* Assignment *
All lines of the listing that contain "destruction" should be shown in full.

* Exercise materials *
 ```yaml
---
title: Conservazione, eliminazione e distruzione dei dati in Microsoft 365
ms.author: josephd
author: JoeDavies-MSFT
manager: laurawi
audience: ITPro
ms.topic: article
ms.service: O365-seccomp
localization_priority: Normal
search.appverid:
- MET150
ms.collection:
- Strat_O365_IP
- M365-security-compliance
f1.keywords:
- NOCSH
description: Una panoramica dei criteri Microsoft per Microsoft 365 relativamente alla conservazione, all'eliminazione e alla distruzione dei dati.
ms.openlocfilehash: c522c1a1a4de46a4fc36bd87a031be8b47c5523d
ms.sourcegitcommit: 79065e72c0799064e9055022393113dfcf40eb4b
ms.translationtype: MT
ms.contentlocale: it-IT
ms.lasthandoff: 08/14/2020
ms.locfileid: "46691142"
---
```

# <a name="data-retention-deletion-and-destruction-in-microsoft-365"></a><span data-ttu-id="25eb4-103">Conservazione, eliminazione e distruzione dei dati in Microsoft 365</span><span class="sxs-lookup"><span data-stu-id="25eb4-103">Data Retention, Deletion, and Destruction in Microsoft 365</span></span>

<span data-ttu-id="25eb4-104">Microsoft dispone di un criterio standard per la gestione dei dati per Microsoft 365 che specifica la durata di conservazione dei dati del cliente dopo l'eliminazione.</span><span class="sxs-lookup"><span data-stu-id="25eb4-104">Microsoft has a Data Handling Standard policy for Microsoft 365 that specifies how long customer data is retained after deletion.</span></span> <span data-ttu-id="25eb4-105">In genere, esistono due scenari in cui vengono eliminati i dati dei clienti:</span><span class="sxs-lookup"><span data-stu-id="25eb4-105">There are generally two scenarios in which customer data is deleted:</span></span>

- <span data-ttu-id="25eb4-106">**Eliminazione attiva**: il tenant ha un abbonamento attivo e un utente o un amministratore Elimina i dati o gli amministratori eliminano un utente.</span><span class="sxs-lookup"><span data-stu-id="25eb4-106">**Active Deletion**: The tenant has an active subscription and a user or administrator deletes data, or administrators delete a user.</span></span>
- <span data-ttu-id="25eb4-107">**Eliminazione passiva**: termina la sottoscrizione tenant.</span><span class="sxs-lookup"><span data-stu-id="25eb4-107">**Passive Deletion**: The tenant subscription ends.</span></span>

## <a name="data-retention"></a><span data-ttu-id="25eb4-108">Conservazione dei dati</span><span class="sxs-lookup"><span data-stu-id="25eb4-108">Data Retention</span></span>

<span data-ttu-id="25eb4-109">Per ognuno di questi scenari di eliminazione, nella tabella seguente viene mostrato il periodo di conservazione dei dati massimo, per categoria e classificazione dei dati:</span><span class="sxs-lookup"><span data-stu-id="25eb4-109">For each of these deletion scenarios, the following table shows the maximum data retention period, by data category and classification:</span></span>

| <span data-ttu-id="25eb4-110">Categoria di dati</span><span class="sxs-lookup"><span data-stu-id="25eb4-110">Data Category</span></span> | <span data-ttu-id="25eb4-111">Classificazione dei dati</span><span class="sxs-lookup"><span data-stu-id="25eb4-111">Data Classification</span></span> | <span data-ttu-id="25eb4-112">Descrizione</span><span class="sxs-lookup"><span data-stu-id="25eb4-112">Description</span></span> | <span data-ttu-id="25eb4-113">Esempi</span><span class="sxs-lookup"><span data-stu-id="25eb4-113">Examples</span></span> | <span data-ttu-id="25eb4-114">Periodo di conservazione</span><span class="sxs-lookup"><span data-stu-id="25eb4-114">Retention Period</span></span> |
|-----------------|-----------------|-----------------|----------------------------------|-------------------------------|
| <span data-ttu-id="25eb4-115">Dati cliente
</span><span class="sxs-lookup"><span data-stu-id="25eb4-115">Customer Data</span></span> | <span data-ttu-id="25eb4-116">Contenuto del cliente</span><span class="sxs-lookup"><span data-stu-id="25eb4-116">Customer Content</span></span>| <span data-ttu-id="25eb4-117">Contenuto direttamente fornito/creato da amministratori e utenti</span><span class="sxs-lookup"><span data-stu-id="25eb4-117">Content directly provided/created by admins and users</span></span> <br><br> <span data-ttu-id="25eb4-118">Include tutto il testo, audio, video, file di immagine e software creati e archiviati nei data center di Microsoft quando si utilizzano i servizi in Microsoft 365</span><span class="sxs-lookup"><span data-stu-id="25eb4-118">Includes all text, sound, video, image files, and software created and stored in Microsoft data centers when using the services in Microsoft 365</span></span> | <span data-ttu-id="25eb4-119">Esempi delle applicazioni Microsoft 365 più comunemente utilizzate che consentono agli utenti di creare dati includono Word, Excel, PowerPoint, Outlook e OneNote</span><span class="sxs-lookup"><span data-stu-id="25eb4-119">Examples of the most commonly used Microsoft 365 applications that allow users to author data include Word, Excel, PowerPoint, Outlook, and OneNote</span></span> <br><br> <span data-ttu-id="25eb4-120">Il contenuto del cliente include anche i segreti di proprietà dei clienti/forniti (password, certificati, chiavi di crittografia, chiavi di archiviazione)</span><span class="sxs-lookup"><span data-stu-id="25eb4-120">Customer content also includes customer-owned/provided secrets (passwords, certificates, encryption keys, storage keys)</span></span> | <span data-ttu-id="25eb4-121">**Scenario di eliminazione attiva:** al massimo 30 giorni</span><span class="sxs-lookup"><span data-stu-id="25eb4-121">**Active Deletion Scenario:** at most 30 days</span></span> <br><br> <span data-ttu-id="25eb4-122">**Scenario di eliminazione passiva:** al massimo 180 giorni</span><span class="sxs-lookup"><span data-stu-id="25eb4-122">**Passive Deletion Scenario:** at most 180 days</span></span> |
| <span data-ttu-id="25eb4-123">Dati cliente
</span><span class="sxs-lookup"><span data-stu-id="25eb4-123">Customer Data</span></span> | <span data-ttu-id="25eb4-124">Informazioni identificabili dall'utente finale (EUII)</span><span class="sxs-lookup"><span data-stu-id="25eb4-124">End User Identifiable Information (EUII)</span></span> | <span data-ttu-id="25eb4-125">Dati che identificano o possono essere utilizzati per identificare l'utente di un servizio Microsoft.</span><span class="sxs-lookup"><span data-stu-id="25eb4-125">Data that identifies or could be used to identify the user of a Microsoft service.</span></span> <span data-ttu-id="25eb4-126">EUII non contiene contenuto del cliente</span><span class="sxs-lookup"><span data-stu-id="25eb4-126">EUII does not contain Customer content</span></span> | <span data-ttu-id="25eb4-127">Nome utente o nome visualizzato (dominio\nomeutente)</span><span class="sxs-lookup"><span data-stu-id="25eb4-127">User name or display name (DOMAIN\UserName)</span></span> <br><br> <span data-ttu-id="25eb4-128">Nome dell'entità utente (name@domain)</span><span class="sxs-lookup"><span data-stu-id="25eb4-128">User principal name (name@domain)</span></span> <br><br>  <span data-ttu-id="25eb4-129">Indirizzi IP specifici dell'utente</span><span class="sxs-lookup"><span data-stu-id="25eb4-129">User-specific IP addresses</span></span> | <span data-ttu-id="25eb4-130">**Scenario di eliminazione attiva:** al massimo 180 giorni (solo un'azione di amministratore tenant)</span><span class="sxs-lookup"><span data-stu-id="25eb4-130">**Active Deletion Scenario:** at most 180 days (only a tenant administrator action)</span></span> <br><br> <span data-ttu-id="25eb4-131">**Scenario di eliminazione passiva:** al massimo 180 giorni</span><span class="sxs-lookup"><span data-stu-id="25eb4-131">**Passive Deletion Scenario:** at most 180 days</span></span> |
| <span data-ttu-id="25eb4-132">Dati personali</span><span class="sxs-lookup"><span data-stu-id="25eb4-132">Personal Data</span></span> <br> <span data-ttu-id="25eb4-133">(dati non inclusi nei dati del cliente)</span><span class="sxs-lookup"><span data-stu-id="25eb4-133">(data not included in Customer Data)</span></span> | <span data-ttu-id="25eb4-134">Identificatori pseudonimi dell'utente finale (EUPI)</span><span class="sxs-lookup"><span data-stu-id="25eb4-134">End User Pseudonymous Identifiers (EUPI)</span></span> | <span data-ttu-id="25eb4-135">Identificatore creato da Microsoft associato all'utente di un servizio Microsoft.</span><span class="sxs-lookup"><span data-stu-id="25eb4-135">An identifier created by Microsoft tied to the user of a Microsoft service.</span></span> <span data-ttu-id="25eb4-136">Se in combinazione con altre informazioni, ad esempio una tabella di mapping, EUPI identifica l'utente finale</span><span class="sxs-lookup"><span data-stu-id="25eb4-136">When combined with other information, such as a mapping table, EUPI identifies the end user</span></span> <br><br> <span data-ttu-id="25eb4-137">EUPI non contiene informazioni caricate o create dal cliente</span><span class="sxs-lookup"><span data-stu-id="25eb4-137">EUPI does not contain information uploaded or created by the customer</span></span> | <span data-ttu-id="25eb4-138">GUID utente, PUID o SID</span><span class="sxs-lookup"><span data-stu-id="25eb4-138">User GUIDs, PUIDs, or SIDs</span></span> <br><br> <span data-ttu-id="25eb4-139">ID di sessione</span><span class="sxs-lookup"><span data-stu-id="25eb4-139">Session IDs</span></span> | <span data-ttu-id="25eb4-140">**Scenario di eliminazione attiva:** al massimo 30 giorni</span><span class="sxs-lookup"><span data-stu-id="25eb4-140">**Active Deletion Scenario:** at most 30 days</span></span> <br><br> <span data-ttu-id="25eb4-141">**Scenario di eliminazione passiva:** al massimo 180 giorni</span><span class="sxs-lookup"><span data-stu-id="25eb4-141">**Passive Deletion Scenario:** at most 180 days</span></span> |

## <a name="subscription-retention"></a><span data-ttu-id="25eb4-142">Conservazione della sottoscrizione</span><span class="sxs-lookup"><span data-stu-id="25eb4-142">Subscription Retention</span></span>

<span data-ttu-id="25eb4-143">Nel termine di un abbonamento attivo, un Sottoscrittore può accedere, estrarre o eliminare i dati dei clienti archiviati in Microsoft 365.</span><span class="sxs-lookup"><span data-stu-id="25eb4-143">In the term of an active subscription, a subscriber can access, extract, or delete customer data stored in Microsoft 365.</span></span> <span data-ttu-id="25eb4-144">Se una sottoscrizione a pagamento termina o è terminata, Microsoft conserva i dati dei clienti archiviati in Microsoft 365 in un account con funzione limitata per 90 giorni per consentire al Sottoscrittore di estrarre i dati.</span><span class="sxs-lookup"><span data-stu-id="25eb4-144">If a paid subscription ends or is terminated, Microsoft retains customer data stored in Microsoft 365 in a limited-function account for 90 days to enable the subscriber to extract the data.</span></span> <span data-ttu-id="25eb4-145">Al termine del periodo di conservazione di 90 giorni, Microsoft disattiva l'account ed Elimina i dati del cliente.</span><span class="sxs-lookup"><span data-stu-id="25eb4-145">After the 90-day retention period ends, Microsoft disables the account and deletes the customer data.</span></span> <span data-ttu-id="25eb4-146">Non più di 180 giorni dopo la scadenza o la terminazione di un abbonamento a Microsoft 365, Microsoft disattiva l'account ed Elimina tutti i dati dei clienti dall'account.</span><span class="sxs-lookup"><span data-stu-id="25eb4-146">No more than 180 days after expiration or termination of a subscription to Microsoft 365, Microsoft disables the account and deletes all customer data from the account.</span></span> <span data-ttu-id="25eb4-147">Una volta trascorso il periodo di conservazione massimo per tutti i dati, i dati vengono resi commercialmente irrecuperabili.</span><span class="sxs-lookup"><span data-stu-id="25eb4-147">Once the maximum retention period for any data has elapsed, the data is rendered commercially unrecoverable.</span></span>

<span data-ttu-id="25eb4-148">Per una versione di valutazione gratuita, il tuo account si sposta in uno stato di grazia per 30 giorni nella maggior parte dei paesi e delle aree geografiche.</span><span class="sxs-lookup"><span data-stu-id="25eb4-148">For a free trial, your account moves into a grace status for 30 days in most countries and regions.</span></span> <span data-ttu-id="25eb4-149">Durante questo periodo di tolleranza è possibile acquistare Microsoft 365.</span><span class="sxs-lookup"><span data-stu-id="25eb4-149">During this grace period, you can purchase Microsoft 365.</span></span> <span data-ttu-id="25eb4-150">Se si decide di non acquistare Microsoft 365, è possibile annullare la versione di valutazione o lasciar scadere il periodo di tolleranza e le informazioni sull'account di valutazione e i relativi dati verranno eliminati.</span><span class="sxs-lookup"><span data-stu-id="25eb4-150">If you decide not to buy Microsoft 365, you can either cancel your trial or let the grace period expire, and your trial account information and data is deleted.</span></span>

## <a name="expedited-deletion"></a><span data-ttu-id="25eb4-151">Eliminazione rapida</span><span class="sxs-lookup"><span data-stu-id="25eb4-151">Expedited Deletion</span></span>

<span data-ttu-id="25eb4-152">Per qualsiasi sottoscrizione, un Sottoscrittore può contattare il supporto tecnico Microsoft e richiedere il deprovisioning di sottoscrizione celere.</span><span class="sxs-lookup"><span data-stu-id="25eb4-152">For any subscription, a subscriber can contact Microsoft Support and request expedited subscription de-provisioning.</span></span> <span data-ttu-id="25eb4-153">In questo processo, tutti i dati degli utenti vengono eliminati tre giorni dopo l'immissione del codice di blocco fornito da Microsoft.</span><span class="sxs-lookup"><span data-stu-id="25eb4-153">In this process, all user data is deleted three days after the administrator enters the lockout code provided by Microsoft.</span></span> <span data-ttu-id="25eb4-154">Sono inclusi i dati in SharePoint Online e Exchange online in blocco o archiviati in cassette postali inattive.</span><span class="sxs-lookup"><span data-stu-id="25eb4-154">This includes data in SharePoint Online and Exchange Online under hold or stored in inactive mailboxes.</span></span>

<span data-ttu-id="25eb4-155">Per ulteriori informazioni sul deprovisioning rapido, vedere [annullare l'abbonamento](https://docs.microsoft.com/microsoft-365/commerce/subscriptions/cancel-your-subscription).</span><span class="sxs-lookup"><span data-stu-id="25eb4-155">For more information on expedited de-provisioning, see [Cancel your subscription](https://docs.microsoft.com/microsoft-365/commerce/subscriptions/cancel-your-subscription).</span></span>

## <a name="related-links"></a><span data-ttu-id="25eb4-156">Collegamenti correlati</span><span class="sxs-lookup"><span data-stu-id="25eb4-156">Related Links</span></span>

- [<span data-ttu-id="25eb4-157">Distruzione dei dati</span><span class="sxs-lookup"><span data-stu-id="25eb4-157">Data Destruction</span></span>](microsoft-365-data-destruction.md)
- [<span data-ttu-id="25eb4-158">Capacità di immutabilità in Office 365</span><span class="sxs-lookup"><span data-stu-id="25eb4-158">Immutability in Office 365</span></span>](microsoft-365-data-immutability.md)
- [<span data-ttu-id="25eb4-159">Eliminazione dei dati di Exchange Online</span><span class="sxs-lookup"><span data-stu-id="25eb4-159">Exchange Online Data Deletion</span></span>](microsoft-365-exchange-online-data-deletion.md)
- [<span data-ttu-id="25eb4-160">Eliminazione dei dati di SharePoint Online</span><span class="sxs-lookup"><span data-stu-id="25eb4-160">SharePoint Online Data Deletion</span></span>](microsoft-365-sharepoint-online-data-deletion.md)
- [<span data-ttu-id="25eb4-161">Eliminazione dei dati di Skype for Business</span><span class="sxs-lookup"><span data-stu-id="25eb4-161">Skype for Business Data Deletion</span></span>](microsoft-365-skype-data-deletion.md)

* Result *
# <a name="data-retention-deletion-and-destruction-in-microsoft-365"></a><span data-ttu-id="25eb4-103">Conservazione, eliminazione e distruzione dei dati in Microsoft 365</span><span class="sxs-lookup"><span data-stu-id="25eb4-103">Data Retention, Deletion, and Destruction in Microsoft 365</span></span>
- [<span data-ttu-id="25eb4-157">Distruzione dei dati</span><span class="sxs-lookup"><span data-stu-id="25eb4-157">Data Destruction</span></span>](microsoft-365-data-destruction.md)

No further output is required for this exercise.